EXERCISE AIM →
Extract only the first line of the listing and every line after it up to and including the one with "the nonlinear nature". Omit the pictures.

- - - - -

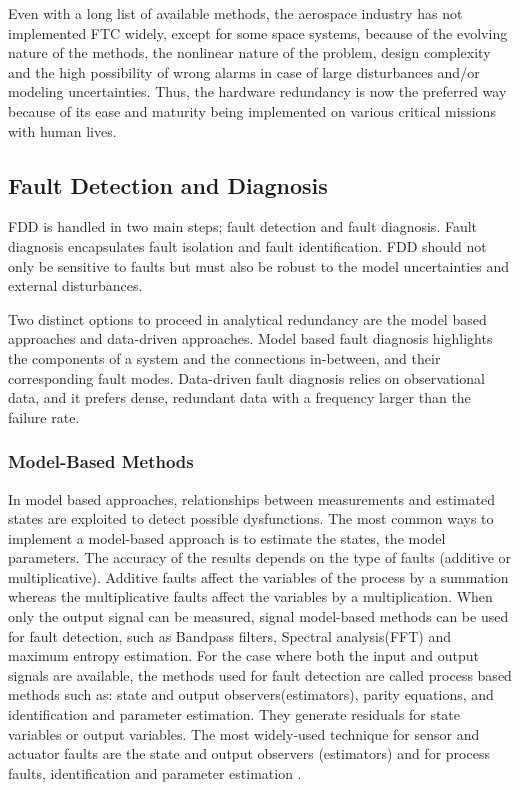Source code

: Even with a long list of available methods, the aerospace industry has not implemented 
FTC widely, except for some space systems, because of the evolving nature of the methods, 
the nonlinear nature of the problem, design complexity and the high possibility of wrong alarms in case of large disturbances and/or modeling uncertainties. 
Thus, the hardware redundancy is now the preferred way because of its ease and maturity being implemented on various critical missions with human lives.

\subsection{Fault Detection and Diagnosis}

FDD is handled in two main steps; fault detection and fault diagnosis. Fault diagnosis 
encapsulates fault isolation and fault identification. FDD should 
not only be sensitive to faults but must also be robust to the model uncertainties and 
external disturbances.

Two distinct options to proceed in analytical redundancy are the model based 
approaches and data-driven approaches.
Model based fault diagnosis highlights the components of a system and the connections 
in-between, and their corresponding fault modes. 
Data-driven fault diagnosis relies on observational data, and it prefers dense, redundant data with a frequency larger than the failure rate. 

%

\subsubsection{Model-Based Methods}

In model based approaches, relationships between measurements and estimated 
states are exploited to detect possible dysfunctions. The most common ways to 
implement a model-based approach is to estimate the states, the model 
parameters. The accuracy of the results depends on the type of 
faults (additive or multiplicative). Additive faults affect the variables of the process 
by a summation whereas the multiplicative faults affect the variables by a multiplication.
When only the output signal can be measured, signal model-based methods can be used for 
fault detection, such as Bandpass filters, Spectral analysis(FFT) and maximum entropy estimation. 
For the case where both the input and output signals are available, the methods used 
for fault detection are called process based methods such as: state and output 
observers(estimators), parity equations, and identification and parameter estimation. 
They generate residuals for state variables or output variables. 
The most widely-used technique for sensor and actuator faults are the state and output observers (estimators) and for process faults, identification and parameter estimation \cite{isermann1997trends}.

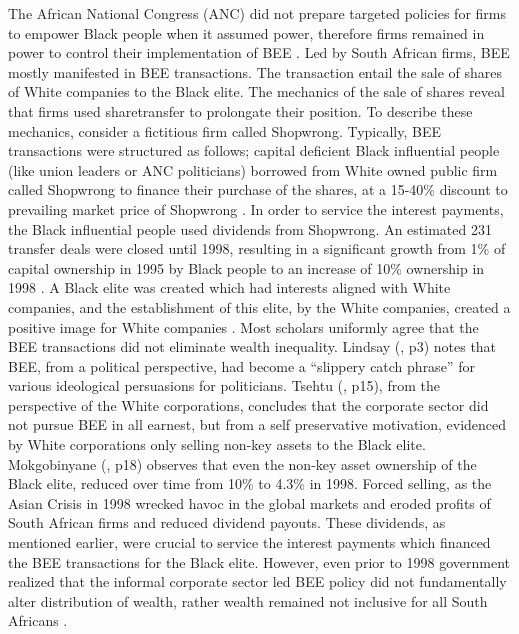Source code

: The African National Congress (ANC) did not prepare targeted policies for firms to empower Black people when it assumed power, therefore firms remained in power to control their implementation of BEE \cite[p131]{N30}. Led by South African firms, BEE mostly manifested in BEE transactions. The transaction entail the sale of shares of White companies to the Black elite. The mechanics of the sale of shares reveal that firms used sharetransfer to prolongate their position. To describe these mechanics, consider a fictitious firm called Shopwrong. Typically, BEE transactions were structured as follows; capital deficient Black influential people (like union leaders or ANC politicians) borrowed from White owned public firm called Shopwrong to finance their purchase of the shares, at a 15-40\% discount to prevailing market price of Shopwrong \cite[p5]{N23}. In order to service the interest payments, the Black influential people used dividends from Shopwrong. An estimated 231 transfer deals were closed until 1998, resulting in a significant growth from 1\% of capital ownership in 1995 by Black people to an increase of 10\% ownership in 1998 \cite[p5-p6]{N23}. A Black elite was created which had interests aligned with White companies, and the establishment of this elite, by the White companies, created a positive image for White companies \cite[p86]{N27}. Most scholars uniformly agree that the BEE transactions did not eliminate wealth inequality. Lindsay (\citeyear{N30}, p3) notes that BEE, from a political perspective, had become a “slippery catch phrase” for various ideological persuasions for politicians. Tsehtu (\citeyear{N6}, p15), from the perspective of the White corporations, concludes that the corporate sector did not pursue BEE in all earnest, but from a self preservative motivation,  evidenced by White corporations only selling non-key assets to the Black elite. Mokgobinyane (\citeyear{N4}, p18) observes that even the non-key asset ownership of the Black elite, reduced over time from 10\% to 4.3\% in 1998. Forced selling, as the Asian Crisis in 1998 wrecked havoc in the global markets and eroded profits of South African firms and reduced dividend payouts. These dividends, as mentioned earlier, were crucial to service the interest payments which financed the BEE transactions for the Black elite. However, even prior to 1998 government realized that the informal corporate sector led BEE policy did not fundamentally alter distribution of wealth, rather wealth remained not inclusive for all South Africans \cite[p8]{N24}.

- - - - -

SOLUTION TO THE PROBLEM →
Source code

: Even with a long list of available methods, the aerospace industry has not implemented 
FTC widely, except for some space systems, because of the evolving nature of the methods, 
the nonlinear nature of the problem, design complexity and the high possibility of wrong alarms in case of large disturbances and/or modeling uncertainties. 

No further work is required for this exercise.